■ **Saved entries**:
-------------------------

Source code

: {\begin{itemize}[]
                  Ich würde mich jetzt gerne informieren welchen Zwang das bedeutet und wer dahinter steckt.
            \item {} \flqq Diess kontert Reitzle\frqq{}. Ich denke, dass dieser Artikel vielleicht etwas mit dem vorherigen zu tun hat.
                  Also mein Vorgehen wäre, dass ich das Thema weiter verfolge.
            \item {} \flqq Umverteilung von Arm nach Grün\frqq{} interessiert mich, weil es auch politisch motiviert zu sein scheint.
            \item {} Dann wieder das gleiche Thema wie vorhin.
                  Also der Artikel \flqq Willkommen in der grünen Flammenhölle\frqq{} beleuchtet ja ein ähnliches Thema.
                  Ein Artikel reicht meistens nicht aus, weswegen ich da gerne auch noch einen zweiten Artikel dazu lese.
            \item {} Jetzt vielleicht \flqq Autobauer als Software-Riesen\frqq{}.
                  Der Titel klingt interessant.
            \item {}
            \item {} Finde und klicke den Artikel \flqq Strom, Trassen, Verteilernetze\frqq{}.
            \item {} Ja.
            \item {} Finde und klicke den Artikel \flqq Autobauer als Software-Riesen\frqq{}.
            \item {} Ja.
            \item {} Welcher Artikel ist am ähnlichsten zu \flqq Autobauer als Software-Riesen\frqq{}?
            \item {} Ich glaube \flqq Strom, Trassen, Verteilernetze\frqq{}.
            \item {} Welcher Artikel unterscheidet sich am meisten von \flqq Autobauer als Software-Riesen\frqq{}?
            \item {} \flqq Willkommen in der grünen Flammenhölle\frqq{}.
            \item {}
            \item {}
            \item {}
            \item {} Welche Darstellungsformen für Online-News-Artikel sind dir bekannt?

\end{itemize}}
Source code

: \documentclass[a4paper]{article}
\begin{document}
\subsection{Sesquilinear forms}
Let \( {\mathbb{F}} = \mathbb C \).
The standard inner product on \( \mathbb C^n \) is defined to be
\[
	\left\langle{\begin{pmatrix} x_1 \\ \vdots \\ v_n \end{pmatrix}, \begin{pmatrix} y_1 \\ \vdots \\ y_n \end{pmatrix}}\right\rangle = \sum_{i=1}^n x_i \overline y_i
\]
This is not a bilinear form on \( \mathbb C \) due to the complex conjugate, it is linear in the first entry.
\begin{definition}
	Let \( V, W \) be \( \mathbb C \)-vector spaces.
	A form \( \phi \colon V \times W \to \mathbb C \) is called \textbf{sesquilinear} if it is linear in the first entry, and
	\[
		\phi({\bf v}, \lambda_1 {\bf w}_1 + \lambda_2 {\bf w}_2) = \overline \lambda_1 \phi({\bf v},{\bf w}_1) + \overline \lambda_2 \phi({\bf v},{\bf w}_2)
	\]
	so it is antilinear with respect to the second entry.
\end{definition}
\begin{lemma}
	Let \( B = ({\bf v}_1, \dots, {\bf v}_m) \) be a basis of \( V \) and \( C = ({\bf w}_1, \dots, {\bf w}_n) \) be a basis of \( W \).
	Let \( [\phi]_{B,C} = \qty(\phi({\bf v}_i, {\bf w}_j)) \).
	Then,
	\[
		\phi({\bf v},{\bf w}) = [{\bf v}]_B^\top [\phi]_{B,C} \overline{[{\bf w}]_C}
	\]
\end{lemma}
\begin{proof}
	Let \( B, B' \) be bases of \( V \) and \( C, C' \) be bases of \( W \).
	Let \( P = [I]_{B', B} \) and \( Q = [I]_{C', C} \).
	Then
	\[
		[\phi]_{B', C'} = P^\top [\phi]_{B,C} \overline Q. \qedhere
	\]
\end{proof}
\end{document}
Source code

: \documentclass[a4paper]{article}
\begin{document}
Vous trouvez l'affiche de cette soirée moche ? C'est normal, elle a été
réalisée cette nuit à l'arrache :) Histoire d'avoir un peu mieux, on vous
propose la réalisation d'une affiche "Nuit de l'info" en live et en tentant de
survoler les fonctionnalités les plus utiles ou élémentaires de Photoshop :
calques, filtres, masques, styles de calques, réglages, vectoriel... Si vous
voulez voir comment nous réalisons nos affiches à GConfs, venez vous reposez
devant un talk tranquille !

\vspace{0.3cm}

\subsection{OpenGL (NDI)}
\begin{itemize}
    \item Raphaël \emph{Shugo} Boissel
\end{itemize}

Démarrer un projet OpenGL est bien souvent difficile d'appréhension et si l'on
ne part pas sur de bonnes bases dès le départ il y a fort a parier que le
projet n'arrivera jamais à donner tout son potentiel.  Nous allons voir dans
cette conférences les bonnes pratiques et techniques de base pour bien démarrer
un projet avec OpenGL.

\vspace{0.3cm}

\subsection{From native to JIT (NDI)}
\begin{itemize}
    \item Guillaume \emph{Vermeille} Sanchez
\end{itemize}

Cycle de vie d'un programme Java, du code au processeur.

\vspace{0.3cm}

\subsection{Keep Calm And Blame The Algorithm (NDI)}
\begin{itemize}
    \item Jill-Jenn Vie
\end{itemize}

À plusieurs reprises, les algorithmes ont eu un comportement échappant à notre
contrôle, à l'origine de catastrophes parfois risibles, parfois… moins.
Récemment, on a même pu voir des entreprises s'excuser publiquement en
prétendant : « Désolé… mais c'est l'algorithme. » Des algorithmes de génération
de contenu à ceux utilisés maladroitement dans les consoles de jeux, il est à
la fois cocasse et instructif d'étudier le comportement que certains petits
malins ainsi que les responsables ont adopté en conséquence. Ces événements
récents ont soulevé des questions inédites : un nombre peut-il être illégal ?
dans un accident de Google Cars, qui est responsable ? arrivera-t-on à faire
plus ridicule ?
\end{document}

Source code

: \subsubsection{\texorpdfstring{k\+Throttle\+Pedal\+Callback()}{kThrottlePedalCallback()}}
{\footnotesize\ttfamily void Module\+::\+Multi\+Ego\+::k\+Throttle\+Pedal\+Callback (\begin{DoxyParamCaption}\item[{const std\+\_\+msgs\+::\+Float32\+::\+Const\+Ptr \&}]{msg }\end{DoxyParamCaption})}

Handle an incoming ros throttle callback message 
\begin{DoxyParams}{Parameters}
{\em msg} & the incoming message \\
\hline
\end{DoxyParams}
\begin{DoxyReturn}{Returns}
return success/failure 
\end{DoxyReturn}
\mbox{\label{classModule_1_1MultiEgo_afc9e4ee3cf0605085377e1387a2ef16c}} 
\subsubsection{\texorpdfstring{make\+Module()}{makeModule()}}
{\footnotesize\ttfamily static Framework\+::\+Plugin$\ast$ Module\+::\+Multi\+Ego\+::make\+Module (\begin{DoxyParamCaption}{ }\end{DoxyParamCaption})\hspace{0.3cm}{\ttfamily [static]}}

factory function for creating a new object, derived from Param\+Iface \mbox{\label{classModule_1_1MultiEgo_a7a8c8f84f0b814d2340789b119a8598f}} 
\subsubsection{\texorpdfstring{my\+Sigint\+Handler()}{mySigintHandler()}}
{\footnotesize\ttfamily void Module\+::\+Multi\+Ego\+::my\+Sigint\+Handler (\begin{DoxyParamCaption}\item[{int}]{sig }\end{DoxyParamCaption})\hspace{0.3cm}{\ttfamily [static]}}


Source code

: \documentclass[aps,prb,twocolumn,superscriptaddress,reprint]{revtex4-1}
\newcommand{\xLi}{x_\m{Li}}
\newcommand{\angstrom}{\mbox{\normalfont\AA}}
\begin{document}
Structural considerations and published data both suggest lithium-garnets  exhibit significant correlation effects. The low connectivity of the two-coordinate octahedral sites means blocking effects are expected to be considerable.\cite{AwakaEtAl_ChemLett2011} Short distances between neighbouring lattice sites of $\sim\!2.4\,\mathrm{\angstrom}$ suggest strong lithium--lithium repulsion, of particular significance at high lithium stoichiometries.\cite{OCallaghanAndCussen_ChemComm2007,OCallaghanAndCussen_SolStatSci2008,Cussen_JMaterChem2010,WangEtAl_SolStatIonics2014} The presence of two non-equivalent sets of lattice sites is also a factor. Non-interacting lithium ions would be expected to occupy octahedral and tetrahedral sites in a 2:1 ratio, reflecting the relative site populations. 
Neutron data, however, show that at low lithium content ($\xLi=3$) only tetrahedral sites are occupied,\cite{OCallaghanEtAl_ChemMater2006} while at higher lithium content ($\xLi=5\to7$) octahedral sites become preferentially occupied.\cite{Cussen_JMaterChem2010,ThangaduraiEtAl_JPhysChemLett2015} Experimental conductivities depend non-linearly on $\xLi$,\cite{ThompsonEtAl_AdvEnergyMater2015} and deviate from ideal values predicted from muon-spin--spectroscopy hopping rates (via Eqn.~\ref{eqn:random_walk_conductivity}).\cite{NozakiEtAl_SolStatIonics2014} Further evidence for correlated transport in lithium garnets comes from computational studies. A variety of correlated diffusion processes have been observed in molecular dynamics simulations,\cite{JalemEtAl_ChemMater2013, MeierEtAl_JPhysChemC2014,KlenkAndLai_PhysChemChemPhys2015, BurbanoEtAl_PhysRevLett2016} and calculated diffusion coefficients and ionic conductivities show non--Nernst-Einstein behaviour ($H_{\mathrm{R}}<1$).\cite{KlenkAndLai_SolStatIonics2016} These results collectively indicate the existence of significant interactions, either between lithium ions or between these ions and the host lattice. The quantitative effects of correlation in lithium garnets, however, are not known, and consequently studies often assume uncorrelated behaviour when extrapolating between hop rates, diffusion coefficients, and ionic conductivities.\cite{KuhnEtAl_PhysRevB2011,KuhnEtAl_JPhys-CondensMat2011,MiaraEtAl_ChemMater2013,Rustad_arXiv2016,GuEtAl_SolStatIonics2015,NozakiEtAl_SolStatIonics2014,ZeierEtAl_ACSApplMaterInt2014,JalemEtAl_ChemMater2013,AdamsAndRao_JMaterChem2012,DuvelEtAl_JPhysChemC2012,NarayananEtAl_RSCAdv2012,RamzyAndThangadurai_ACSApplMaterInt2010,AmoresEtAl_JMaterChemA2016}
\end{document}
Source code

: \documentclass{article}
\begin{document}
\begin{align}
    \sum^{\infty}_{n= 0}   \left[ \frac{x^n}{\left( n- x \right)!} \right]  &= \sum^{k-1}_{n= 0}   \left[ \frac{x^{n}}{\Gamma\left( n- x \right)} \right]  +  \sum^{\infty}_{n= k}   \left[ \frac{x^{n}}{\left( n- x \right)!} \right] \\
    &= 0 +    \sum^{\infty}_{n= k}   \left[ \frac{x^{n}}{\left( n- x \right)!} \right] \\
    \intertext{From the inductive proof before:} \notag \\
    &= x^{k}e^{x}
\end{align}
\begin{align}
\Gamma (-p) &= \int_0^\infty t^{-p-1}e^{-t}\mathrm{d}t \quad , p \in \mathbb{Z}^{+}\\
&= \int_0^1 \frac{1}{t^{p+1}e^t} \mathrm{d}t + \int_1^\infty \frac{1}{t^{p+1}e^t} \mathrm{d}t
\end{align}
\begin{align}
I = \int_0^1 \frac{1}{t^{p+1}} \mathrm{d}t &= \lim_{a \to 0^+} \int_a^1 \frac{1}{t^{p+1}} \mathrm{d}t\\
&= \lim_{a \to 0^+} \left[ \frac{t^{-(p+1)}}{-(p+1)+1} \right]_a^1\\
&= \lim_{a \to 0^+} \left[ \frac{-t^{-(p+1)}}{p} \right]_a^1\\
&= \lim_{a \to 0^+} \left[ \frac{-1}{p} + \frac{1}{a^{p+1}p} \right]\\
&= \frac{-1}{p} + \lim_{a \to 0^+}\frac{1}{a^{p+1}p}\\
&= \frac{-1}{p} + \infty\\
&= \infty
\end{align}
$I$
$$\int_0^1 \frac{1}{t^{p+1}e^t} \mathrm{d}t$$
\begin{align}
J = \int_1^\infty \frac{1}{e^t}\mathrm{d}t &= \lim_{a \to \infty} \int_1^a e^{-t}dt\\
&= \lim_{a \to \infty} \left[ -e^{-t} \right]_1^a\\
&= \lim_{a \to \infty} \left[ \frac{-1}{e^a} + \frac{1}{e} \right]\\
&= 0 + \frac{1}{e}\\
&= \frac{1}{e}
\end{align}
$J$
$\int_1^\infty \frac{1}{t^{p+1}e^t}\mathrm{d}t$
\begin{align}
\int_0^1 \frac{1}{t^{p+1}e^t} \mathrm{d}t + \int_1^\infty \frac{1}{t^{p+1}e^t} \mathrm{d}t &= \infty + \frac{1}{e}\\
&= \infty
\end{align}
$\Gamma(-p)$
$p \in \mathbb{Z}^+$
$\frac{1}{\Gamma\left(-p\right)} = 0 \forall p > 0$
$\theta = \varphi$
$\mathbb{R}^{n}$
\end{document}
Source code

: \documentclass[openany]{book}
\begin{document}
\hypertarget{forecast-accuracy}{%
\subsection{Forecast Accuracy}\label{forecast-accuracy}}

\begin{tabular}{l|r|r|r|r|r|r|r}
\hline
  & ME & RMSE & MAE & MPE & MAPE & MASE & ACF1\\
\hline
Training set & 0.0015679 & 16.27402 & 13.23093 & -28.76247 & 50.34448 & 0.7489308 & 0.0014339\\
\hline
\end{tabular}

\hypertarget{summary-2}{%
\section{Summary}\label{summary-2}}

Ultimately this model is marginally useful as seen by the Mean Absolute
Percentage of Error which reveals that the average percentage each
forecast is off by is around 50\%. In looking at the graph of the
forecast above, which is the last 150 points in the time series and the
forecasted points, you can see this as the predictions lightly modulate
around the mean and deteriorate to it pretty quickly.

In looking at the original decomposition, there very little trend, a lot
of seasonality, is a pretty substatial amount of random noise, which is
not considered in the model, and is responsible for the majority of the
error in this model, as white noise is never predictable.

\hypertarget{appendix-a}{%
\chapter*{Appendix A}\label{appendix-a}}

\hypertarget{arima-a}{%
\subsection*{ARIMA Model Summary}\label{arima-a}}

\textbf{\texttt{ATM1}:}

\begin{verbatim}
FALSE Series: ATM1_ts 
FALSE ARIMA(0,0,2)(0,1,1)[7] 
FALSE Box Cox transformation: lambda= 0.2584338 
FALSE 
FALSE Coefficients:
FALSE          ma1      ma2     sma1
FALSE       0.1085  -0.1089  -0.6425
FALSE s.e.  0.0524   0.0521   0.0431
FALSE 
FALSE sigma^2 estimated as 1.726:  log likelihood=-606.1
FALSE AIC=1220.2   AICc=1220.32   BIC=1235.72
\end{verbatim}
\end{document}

-------------------------

■ **WORK REQUEST**:
Print, exactly and only, the lines running from the one with "forecast above, which" to the end of the data above.

■ **EXERCISE SOLUTION**:
forecast above, which is the last 150 points in the time series and the
forecasted points, you can see this as the predictions lightly modulate
around the mean and deteriorate to it pretty quickly.

In looking at the original decomposition, there very little trend, a lot
of seasonality, is a pretty substatial amount of random noise, which is
not considered in the model, and is responsible for the majority of the
error in this model, as white noise is never predictable.

\hypertarget{appendix-a}{%
\chapter*{Appendix A}\label{appendix-a}}

\hypertarget{arima-a}{%
\subsection*{ARIMA Model Summary}\label{arima-a}}

\textbf{\texttt{ATM1}:}

\begin{verbatim}
FALSE Series: ATM1_ts 
FALSE ARIMA(0,0,2)(0,1,1)[7] 
FALSE Box Cox transformation: lambda= 0.2584338 
FALSE 
FALSE Coefficients:
FALSE          ma1      ma2     sma1
FALSE       0.1085  -0.1089  -0.6425
FALSE s.e.  0.0524   0.0521   0.0431
FALSE 
FALSE sigma^2 estimated as 1.726:  log likelihood=-606.1
FALSE AIC=1220.2   AICc=1220.32   BIC=1235.72
\end{verbatim}
\end{document}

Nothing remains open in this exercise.